Задача России | страница 43



Так смотрели на Россию все те, кто не отчаивался в ней Герцен напрасно считал, что лишь у него и в его лагере надежда и любовь питаются пророчеством, а в лагере Аксаковых одним воспоминанием; на самом деле и воспоминание, т. е. все славянофильское превознесение Древней Руси, только и имело тот смысл, что давало материал и повод для пророчества. Тютчев только в будущее России и верил, больше того: только это будущее и любил; на ее настоящее отвечал равнодушием или раздражением. Пушкин в 1822 году писал: «Только революционная голова, подобная (…) Пестелю, может любить Россию — так, как писатель только может любить ее язык.
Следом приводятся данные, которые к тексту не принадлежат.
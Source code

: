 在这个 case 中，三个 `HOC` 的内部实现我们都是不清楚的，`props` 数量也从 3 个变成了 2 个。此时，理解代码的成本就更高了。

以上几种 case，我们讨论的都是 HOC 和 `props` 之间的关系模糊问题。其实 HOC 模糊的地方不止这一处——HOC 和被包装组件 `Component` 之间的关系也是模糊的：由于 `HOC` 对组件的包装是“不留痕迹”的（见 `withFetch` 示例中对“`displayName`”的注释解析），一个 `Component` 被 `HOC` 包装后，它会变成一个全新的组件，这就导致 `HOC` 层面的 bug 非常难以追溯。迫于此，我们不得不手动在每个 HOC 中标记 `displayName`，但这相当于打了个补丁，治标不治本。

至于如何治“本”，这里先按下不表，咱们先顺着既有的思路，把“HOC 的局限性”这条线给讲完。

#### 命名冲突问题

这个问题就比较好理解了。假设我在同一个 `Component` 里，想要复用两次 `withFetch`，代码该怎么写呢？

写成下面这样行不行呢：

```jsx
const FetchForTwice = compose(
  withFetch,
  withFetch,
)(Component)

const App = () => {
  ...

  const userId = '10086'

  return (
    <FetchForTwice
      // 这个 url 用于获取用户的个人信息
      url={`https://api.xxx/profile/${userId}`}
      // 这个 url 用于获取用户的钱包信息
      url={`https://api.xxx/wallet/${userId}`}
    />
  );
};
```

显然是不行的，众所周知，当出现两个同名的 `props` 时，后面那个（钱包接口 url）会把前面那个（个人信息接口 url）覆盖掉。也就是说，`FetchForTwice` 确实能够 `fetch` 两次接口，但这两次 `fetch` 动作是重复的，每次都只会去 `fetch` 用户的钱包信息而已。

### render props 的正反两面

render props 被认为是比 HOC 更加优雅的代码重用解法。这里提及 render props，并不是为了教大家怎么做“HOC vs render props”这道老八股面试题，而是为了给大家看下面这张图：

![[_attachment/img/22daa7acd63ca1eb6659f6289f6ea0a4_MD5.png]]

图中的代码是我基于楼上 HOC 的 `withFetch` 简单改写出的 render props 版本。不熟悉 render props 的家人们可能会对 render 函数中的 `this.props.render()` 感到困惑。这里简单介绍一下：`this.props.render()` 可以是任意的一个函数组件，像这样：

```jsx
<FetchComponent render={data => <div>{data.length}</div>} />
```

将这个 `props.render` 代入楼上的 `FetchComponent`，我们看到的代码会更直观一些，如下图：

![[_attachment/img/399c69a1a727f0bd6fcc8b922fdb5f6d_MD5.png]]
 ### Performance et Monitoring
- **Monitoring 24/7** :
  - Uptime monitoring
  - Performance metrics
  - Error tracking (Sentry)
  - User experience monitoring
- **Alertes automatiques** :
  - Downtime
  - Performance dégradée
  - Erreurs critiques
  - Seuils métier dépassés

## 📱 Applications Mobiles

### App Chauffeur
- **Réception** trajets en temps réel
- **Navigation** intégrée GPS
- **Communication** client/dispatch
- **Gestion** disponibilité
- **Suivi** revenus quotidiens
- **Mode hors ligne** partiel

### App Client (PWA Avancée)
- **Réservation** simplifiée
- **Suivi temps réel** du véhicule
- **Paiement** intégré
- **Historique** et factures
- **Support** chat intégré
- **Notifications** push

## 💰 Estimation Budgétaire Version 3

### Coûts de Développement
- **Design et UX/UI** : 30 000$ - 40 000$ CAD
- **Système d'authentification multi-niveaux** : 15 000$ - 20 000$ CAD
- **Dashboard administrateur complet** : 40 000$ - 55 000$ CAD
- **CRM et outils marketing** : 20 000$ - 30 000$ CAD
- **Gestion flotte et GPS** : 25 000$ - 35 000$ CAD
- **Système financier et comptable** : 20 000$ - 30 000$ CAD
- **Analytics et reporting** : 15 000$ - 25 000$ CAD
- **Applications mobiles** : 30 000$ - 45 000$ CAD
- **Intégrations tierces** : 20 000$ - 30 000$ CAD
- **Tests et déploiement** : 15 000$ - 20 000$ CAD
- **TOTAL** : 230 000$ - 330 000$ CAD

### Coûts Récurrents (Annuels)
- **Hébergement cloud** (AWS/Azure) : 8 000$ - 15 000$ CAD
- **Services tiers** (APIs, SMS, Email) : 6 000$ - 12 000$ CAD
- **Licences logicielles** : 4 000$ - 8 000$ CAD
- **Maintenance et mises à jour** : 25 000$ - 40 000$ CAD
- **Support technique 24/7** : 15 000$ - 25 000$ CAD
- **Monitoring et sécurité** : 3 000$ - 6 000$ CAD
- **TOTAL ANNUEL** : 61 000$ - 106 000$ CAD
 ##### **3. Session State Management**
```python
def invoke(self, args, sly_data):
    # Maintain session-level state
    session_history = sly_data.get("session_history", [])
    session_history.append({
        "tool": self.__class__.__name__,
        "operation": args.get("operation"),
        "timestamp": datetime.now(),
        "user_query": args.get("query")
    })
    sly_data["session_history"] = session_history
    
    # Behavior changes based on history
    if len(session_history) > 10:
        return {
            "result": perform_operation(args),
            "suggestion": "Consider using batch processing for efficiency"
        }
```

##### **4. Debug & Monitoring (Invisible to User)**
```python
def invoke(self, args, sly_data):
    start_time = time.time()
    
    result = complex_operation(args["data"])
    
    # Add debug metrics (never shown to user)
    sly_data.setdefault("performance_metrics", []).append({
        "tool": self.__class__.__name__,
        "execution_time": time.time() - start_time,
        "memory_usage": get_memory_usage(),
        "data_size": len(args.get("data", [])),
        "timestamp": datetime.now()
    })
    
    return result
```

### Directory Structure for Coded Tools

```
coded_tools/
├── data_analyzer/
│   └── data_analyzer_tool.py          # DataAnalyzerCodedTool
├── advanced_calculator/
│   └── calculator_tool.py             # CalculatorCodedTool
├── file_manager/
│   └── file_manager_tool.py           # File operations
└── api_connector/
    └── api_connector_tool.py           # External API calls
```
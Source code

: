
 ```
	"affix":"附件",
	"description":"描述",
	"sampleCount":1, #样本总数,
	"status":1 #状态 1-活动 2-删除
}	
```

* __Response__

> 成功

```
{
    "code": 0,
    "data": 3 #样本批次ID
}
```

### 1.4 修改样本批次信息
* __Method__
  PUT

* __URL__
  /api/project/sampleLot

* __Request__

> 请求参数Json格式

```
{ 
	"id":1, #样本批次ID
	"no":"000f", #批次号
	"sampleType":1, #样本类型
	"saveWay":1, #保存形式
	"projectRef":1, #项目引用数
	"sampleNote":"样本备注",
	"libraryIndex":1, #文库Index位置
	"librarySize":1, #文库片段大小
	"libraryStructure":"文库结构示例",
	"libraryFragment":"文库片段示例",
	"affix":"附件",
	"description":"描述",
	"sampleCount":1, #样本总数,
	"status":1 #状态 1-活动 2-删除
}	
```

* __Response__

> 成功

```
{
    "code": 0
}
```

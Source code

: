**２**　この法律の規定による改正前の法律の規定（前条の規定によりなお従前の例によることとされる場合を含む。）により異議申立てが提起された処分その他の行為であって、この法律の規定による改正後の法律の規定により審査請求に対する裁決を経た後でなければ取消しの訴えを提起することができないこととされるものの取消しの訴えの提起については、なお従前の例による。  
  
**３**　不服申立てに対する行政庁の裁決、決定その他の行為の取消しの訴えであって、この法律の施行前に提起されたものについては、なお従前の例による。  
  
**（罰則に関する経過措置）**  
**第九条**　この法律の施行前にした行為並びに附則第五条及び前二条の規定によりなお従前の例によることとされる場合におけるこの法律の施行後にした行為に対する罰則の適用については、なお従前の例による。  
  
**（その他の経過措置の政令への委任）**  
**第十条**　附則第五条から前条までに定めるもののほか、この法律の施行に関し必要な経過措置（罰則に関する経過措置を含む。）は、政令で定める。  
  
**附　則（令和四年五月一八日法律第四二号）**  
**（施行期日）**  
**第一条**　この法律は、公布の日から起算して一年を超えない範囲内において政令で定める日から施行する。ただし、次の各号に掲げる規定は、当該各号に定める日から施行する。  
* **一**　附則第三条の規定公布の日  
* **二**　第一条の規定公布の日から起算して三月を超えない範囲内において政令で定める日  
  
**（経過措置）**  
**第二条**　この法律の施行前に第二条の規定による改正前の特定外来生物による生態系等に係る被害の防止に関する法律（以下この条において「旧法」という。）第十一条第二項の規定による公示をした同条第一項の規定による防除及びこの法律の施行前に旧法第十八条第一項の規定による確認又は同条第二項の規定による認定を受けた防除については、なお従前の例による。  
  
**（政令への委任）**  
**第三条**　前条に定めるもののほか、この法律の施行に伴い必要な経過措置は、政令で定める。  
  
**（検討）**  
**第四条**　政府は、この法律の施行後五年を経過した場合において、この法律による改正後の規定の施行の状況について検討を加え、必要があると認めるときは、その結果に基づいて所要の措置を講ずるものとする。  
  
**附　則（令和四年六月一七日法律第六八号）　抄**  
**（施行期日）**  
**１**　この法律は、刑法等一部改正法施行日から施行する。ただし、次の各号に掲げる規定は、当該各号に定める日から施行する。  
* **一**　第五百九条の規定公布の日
Все должно творить в этой России и на этом русском языке». Это значит, что Россию можно любить только как материал для русского будущего, как страну неготовую, недостроенную, где tout est а creer, где «все еще нужно создать» и в области государственной жизни, и в области литературы, — мнение, от которого Пушкин не отрекся бы и в тридцатых годах, хотя в революции он к тому времени и разочаровался. В каком вкусе следовало строить здание — мнения об этом сталкивались и менялись, но никто не сомневался в том, что предыдущие века самое большее заложили его фундамент и что настоящая постройка должна начаться с часу на час. Там, где культурные формы не только не превратились в формулы, но еще и не вполне сложились — там надежды сильней воспоминаний и будущее дороже прошлого. Не только в пушкинское время казалось, что все у России впереди; это могло казаться и в наше время, потому что и девятнадцатый век Россию не довершил, оставил в ней многое нераскрытым, непроявившимся, будущим, возможным. Мы еще знали ее недоделанной, неотвердевшей, готовой во многом принять тот образ, что нашему и дальнейшим поколениям, казалось, суждено было в ней запечатлеть. То, что ей многого не хватало, было призывом к творчеству обещало дать смысл нашей жизни и применение нашему труду.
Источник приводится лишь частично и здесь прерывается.